By Mapping Police Violence’s count, police killed at least 1,175 people in 2014. Of these victims, 302 were Black – a disproportionate rate of 26 percent – and 56 percent of these Black victims were unarmed. Most victims were shot, but other causes of death included Tasing, physical restraint, being hit by cars, and in one case in New York, falling from a window.

“What you can show quite plainly with this tool is that, in fact, places with the same amount of crime, the same demographics, have very different levels of police violence. So crime is not an excuse,” Sinyangwe said. “We’re hoping to really help [communities and organizers] make the case for why a given city or police department is really culpable for this and really needs to make a change.”

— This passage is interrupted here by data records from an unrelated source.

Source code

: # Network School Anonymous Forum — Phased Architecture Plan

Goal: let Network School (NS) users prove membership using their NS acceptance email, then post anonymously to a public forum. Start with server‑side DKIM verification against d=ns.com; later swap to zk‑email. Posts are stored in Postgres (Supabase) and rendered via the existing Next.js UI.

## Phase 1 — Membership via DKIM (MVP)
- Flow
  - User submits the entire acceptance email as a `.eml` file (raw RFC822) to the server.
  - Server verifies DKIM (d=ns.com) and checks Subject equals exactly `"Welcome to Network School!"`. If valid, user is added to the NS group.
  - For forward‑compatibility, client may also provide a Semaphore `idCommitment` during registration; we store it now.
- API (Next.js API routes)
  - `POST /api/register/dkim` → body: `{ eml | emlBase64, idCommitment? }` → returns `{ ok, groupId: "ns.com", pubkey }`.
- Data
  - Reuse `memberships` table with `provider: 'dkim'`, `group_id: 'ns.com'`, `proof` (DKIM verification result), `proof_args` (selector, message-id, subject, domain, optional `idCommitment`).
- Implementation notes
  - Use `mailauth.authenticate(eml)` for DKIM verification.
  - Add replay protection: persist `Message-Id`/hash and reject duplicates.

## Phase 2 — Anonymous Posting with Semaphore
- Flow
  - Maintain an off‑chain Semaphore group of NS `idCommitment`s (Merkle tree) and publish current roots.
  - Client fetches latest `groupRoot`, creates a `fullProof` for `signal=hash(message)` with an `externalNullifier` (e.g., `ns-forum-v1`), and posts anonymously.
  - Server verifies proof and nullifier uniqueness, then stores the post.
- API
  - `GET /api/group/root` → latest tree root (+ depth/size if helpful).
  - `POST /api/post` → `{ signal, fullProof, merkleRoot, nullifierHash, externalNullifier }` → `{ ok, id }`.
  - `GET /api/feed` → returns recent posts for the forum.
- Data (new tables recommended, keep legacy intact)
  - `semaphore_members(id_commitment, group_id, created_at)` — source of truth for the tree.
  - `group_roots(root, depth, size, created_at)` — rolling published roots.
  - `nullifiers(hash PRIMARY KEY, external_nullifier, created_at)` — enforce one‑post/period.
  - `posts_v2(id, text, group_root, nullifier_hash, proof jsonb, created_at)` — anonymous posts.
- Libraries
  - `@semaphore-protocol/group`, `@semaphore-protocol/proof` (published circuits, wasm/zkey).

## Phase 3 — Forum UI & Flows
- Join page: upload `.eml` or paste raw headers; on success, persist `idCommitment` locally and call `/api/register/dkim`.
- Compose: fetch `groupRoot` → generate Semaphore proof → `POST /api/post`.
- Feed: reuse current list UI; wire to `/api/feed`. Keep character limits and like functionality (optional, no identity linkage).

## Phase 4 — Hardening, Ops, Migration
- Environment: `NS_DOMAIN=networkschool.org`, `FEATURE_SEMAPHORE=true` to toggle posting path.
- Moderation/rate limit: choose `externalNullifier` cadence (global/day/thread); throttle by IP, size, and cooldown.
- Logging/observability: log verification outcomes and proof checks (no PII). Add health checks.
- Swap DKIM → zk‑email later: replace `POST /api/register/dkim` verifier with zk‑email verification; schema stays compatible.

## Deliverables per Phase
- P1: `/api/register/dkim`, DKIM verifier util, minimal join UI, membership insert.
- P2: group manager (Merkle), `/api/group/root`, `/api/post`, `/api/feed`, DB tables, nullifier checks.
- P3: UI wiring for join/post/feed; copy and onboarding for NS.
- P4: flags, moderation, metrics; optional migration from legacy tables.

According to the data, Florida, Texas, and California had the highest number of Black victims last year (each responsible for between 20 and 35 deaths). Police departments responsible for the most deaths last year include Chicago Police Department (13 killed), followed by Los Angeles and New York (10 each), and Prince George’s County Police Department in Maryland (five deaths).

Sinyangwe points out that for the city of St. Louis, if the current trend continues, Black males 27 and younger will have a statistically greater chance of being killed by police than dying in a car accident.

The data also shows a marked drop in police killings after Michael Brown’s death and the start of the Ferguson protests. In August 2014, police killed 140 people around the country, 43 of them Black; the next month, those numbers fell to 80 and 19, respectively. They still have not returned to their August 2014 levels, for any demographic.

MappingPoliceViolence.org is run by Ferguson protesters and organizers, and is a project of the movement’s online hub, WetheProtesters.org. Volunteers around the country contribute to, sort, and verify the information.

“What I hope, and what DeRay [McKesson], [Johnetta Elzie], and I are building the capacity to do, is to use this tool to support groups on the ground…to be able to really make the case, using the best data available, for long-term institutional change,” Sinyangwe says.

“Particularly in the Midwest, and then a little bit in the South, there really are hotbeds for police violence. The question is, can we actually do something on a preventative end instead of waiting until a huge tragedy happens?”